Scheduling Long-Running Query Detection

Connect to your primary PostgreSQL instance using psql or your preferred SQL client and execute the following:

-- Create a table to store findings
CREATE TABLE IF NOT EXISTS pg_cron_jobs.long_running_queries (
    pid INTEGER,
    user_name VARCHAR(255),
    database_name VARCHAR(255),
    query TEXT,
    start_time TIMESTAMP WITH TIME ZONE,
    duration INTERVAL,
    logged_at TIMESTAMP WITH TIME ZONE DEFAULT NOW()
);

-- Schedule the job to run every 15 minutes
SELECT cron.schedule(
    'detect-long-queries',
    '*/15 * * * *',
    $$
    INSERT INTO pg_cron_jobs.long_running_queries (pid, user_name, database_name, query, start_time, duration)
    SELECT
        s.pid,
        s.usename,
        s.datname,
        s.query,
        s.query_start,
        NOW() - s.query_start AS duration
    FROM pg_stat_activity s
    WHERE s.state = 'active'
      AND NOW() - s.query_start > INTERVAL '5 minutes'
      AND s.pid <> pg_backend_pid();
    $$
);

This script inserts details of active queries longer than 5 minutes into a dedicated table. You would then set up external monitoring (e.g., Cloud Monitoring, Prometheus Alertmanager) to alert on new entries in pg_cron_jobs.long_running_queries. Regularly purging old entries from this table is also essential; a separate pg_cron job can handle this.

Automated Vacuum and Analyze Jobs

Stale statistics and bloated tables are common performance killers in PostgreSQL. pg_cron can automate VACUUM and ANALYZE operations. While PostgreSQL has autovacuum, its aggressiveness can be tuned, and explicit scheduling can provide more control, especially for large, busy tables.

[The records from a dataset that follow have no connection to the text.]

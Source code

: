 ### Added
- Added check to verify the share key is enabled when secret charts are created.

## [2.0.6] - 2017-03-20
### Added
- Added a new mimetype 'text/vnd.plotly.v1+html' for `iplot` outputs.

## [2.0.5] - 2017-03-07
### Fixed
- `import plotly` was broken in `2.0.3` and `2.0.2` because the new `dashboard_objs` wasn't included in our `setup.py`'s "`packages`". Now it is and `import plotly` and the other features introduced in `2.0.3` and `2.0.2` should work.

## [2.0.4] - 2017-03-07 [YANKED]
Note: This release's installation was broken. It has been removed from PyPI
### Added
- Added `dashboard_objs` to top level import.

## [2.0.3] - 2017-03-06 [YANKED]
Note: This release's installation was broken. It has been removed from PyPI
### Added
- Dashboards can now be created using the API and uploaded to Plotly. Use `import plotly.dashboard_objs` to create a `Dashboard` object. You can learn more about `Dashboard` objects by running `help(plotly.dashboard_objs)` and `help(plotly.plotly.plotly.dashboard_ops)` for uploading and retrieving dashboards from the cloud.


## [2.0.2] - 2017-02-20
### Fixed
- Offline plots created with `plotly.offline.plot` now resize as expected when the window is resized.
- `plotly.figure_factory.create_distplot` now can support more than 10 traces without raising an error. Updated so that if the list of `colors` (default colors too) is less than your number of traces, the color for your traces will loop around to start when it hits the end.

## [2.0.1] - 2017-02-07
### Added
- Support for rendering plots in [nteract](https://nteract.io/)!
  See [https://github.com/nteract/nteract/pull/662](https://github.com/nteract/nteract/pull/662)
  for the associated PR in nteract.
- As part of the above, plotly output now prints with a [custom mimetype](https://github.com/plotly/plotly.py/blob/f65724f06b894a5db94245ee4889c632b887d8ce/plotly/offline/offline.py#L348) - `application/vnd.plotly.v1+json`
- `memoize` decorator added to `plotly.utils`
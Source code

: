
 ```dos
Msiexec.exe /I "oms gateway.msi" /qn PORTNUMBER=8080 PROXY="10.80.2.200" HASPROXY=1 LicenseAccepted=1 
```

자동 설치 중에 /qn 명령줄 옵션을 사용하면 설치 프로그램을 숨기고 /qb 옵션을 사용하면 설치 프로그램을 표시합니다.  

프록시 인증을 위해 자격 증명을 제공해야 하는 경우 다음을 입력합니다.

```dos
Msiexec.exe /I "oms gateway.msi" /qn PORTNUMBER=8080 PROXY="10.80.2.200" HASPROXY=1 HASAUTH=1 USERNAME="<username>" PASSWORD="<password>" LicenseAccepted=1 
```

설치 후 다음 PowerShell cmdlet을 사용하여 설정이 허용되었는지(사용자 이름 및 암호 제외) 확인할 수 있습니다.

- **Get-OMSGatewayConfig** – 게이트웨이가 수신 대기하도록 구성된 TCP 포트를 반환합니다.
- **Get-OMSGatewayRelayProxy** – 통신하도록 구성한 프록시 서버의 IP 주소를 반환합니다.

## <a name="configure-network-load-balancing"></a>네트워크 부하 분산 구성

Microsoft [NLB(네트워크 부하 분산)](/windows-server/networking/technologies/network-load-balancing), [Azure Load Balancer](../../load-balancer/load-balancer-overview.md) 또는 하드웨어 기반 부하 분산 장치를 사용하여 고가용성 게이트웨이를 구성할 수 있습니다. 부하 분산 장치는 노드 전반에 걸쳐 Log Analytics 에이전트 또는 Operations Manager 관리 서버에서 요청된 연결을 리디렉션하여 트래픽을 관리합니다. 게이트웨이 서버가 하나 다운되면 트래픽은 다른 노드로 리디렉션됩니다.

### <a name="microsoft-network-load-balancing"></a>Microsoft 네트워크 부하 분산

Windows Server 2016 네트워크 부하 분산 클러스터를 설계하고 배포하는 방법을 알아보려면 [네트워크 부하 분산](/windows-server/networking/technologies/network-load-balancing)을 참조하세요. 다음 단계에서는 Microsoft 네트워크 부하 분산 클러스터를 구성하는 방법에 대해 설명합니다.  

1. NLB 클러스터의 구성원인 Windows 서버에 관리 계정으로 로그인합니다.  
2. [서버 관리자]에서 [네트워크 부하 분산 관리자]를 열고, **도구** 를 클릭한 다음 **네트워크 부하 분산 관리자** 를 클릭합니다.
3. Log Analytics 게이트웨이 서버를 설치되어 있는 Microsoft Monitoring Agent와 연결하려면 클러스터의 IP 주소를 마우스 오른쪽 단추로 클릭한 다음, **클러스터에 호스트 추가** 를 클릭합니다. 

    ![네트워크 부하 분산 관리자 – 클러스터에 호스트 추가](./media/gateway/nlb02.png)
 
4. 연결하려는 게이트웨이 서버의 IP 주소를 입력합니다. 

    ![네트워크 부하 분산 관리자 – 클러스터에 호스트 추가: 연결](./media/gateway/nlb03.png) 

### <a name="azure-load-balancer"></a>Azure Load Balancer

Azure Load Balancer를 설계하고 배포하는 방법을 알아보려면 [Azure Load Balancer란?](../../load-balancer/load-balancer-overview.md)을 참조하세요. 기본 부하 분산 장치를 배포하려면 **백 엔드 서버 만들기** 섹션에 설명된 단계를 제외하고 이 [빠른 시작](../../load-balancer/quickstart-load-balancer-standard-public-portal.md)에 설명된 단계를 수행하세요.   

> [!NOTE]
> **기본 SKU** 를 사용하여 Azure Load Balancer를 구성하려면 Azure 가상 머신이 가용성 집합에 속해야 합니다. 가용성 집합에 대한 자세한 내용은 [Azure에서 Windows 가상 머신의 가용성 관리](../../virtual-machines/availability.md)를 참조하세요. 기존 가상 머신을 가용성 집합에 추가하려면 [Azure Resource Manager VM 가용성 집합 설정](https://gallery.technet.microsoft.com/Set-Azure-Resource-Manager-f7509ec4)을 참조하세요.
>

Consider scheduling a more aggressive VACUUM FULL (use with caution due to locking) or a targeted VACUUM ANALYZE on critical tables during off-peak hours. For this example, we’ll schedule a daily VACUUM ANALYZE on all user databases.

-- Schedule daily VACUUM ANALYZE for all user databases
SELECT cron.schedule(
    'daily-vacuum-analyze',
    '0 3 * * *', -- Run at 3 AM daily
    $$
    DO $$
    DECLARE
        db_record RECORD;
    BEGIN
        FOR db_record IN SELECT datname FROM pg_database WHERE datistemplate = false AND datallowconn = true
        LOOP
            RAISE NOTICE 'Running VACUUM ANALYZE on database: %', db_record.datname;
            EXECUTE format('VACUUM ANALYZE %I', db_record.datname);
        END LOOP;
    END $$;
    $$
);

Important Note on VACUUM FULL: While powerful for reclaiming space, VACUUM FULL locks the entire table and can be very disruptive. It should be used sparingly and scheduled during maintenance windows. For most cases, a regular VACUUM ANALYZE (or relying on autovacuum with proper tuning) is sufficient.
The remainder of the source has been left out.